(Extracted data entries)
+++

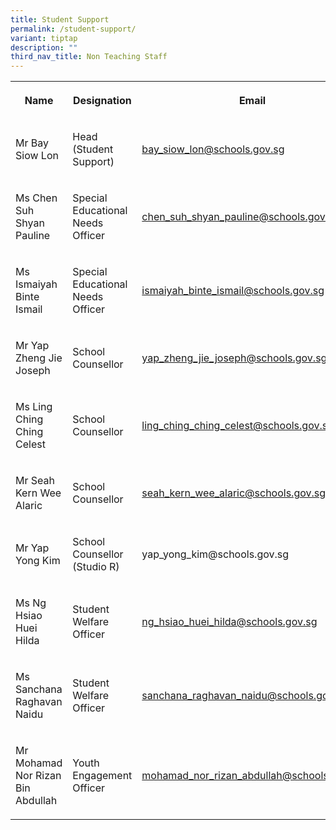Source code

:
 ```yaml
---
title: Student Support
permalink: /student-support/
variant: tiptap
description: ""
third_nav_title: Non Teaching Staff
---
```

<table style="minWidth: 75px">
<colgroup>
<col>
<col>
<col>
</colgroup>
<tbody>
<tr>
<th rowspan="1" colspan="1">
<p>Name</p>
</th>
<th rowspan="1" colspan="1">
<p>Designation</p>
</th>
<th rowspan="1" colspan="1">
<p>Email</p>
</th>
</tr>
<tr>
<td rowspan="1" colspan="1">
<p>Mr Bay Siow Lon</p>
</td>
<td rowspan="1" colspan="1">
<p>Head (Student Support)</p>
</td>
<td rowspan="1" colspan="1">
<p><a href="mailto:bay_siow_lon@schools.gov.sg" rel="noopener noreferrer nofollow" target="_blank">bay_siow_lon@schools.gov.sg</a>
</p>
</td>
</tr>
<tr>
<td rowspan="1" colspan="1">
<p>Ms Chen Suh Shyan Pauline</p>
</td>
<td rowspan="1" colspan="1">
<p>Special Educational Needs Officer</p>
</td>
<td rowspan="1" colspan="1">
<p><a href="mailto:chen_suh_shyan_pauline@schools.gov.sg" rel="noopener noreferrer nofollow" target="_blank">chen_suh_shyan_pauline@schools.gov.sg</a>
</p>
</td>
</tr>
<tr>
<td rowspan="1" colspan="1">
<p>Ms Ismaiyah Binte Ismail</p>
</td>
<td rowspan="1" colspan="1">
<p>Special Educational Needs Officer</p>
</td>
<td rowspan="1" colspan="1">
<p><a href="mailto:ismaiyah_binte_ismail@schools.gov.sg" rel="noopener noreferrer nofollow" target="_blank">ismaiyah_binte_ismail@schools.gov.sg</a>
</p>
</td>
</tr>
<tr>
<td rowspan="1" colspan="1">
<p>Mr Yap Zheng Jie Joseph</p>
</td>
<td rowspan="1" colspan="1">
<p>School Counsellor</p>
</td>
<td rowspan="1" colspan="1">
<p><a href="mailto:yap_zheng_jie_joseph@schools.gov.sg" rel="noopener noreferrer nofollow" target="_blank">yap_zheng_jie_joseph@schools.gov.sg</a>
</p>
</td>
</tr>
<tr>
<td rowspan="1" colspan="1">
<p>Ms Ling Ching Ching Celest</p>
</td>
<td rowspan="1" colspan="1">
<p>School Counsellor</p>
</td>
<td rowspan="1" colspan="1">
<p><a href="mailto:ling_ching_ching_celest@schools.gov.sg" rel="noopener noreferrer nofollow" target="_blank">ling_ching_ching_celest@schools.gov.sg</a>
</p>
</td>
</tr>
<tr>
<td rowspan="1" colspan="1">
<p>Mr Seah Kern Wee Alaric</p>
</td>
<td rowspan="1" colspan="1">
<p>School Counsellor</p>
</td>
<td rowspan="1" colspan="1">
<p><a href="mailto:seah_kern_wee_alaric@schools.gov.sg" rel="noopener noreferrer nofollow" target="_blank">seah_kern_wee_alaric@schools.gov.sg</a>
</p>
</td>
</tr>
<tr>
<td rowspan="1" colspan="1">
<p>Mr Yap Yong Kim</p>
</td>
<td rowspan="1" colspan="1">
<p>School Counsellor (Studio R)</p>
</td>
<td rowspan="1" colspan="1">
<p>yap_yong_kim@schools.gov.sg</p>
</td>
</tr>
<tr>
<td rowspan="1" colspan="1">
<p>Ms Ng Hsiao Huei Hilda</p>
</td>
<td rowspan="1" colspan="1">
<p>Student Welfare Officer</p>
</td>
<td rowspan="1" colspan="1">
<p><a href="mailto:ng_hsiao_huei_hilda@schools.gov.sg" rel="noopener noreferrer nofollow" target="_blank">ng_hsiao_huei_hilda@schools.gov.sg</a>
</p>
</td>
</tr>
<tr>
<td rowspan="1" colspan="1">
<p>Ms Sanchana Raghavan Naidu</p>
</td>
<td rowspan="1" colspan="1">
<p>Student Welfare Officer</p>
</td>
<td rowspan="1" colspan="1">
<p><a href="mailto:sanchana_raghavan_naidu@schools.gov.sg" rel="noopener noreferrer nofollow" target="_blank">sanchana_raghavan_naidu@schools.gov.sg</a>
</p>
</td>
</tr>
<tr>
<td rowspan="1" colspan="1">
<p>Mr Mohamad Nor Rizan Bin Abdullah</p>
</td>
<td rowspan="1" colspan="1">
<p>Youth Engagement Officer</p>
</td>
<td rowspan="1" colspan="1">
<p><a href="mailto:mohamad_nor_rizan_abdullah@schools.gov.sg" rel="noopener noreferrer nofollow" target="_blank">mohamad_nor_rizan_abdullah@schools.gov.sg</a>
</p>
</td>
</tr>
</tbody>
</table>
<p></p>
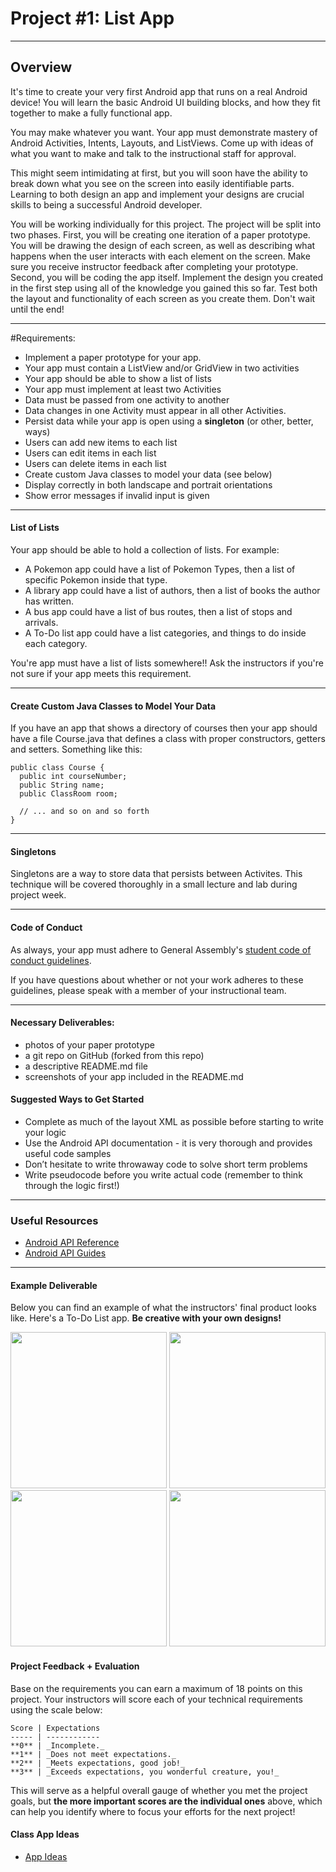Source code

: # Project #1: List App

---

## Overview
It's time to create your very first Android app that runs on a real Android device!
You will learn the basic Android UI building blocks, and how they fit together to
make a fully functional app.

You may make whatever you want. Your app must demonstrate mastery of Android
Activities, Intents, Layouts, and ListViews. Come up with ideas of what you
want to make and talk to the instructional staff for approval.

This might seem intimidating at first, but you will soon have the ability to break
down what you see on the screen into easily identifiable parts. Learning to both
design an app and implement your designs are crucial skills to being a successful
Android developer.

You will be working individually for this project. The project will be split into
two phases. First, you will be creating one iteration of a paper prototype. You
will be drawing the design of each screen, as well as describing what happens when
the user interacts with each element on the screen. Make sure you receive instructor
feedback after completing your prototype. Second, you will be coding the app itself.
Implement the design you created in the first step using all of the knowledge you
gained this so far. Test both the layout and functionality of each screen as you
create them. Don't wait until the end!

---

#Requirements:
- Implement a paper prototype for your app.
- Your app must contain a ListView and/or GridView in two activities
- Your app should be able to show a list of lists
- Your app must implement at least two Activities
- Data must be passed from one activity to another
- Data changes in one Activity must appear in all other Activities.
- Persist data while your app is open using a **singleton** (or other, better, ways)
- Users can add new items to each list
- Users can edit items in each list
- Users can delete items in each list
- Create custom Java classes to model your data (see below)
- Display correctly in both landscape and portrait orientations
- Show error messages if invalid input is given

---

#### List of Lists
Your app should be able to hold a collection of lists. For example: 

- A Pokemon app could have a list of Pokemon Types, then a list of specific Pokemon inside that type.
- A library app could have a list of authors, then a list of books the author has written.
- A bus app could have a list of bus routes, then a list of stops and arrivals.
- A To-Do list app could have a list categories, and things to do inside each category.

You're app must have a list of lists somewhere!! Ask the instructors if you're not sure if
your app meets this requirement.

---

#### Create Custom Java Classes to Model Your Data
If you have an app that shows a directory of courses then your app
should have a file Course.java that defines a class with proper
constructors, getters and setters. Something like this:

```
public class Course {
  public int courseNumber;
  public String name;
  public ClassRoom room;
  
  // ... and so on and so forth
}
```

---

#### Singletons
Singletons are a way to store data that persists between Activites. This technique
will be covered thoroughly in a small lecture and lab during project week.

---

#### Code of Conduct

As always, your app must adhere to General Assembly's
[student code of conduct guidelines](../0_onboarding/code-of-conduct.md).

If you have questions about whether or not your work adheres to these guidelines,
please speak with a member of your instructional team.

---

#### Necessary Deliverables:
- photos of your paper prototype
- a git repo on GitHub (forked from this repo)
- a descriptive README.md file
- screenshots of your app included in the README.md

#### Suggested Ways to Get Started

- Complete as much of the layout XML as possible before starting to write your logic
- Use the Android API documentation - it is very thorough and provides useful code samples
- Don’t hesitate to write throwaway code to solve short term problems
- Write pseudocode before you write actual code (remember to think through the logic first!)

---

### Useful Resources

- [Android API Reference](http://developer.android.com/reference/packages.html)
- [Android API Guides](http://developer.android.com/guide/index.html)

---

#### Example Deliverable

Below you can find an example of what the instructors' final product looks like. Here's a To-Do List app.
**Be creative with your own designs!**

<p align="center">
  <img src="./screenshot1.png" width="250">
  <img src="./screenshot2.png" width="250">
  <img src="./screenshot3.png" width="250">
  <img src="./screenshot4.png" width="250">
</p>

#### Project Feedback + Evaluation


Base on the requirements you can earn a maximum of 18 points on this project. Your
instructors will score each of your technical requirements using the scale below:

    Score | Expectations
    ----- | ------------
    **0** | _Incomplete._
    **1** | _Does not meet expectations._
    **2** | _Meets expectations, good job!_
    **3** | _Exceeds expectations, you wonderful creature, you!_

 This will serve as a helpful overall gauge of whether you met the project goals,
 but __the more important scores are the individual ones__ above, which can help
 you identify where to focus your efforts for the next project!

#### Class App Ideas

- [App Ideas](https://github.com/ga-students/adi-sea-01-app-ideas)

+++

_Your assignment:_ Using the records above, report each line that contains the word "public" by copying it.

_Problem solution:_
public class Course {
  public int courseNumber;
  public String name;
  public ClassRoom room;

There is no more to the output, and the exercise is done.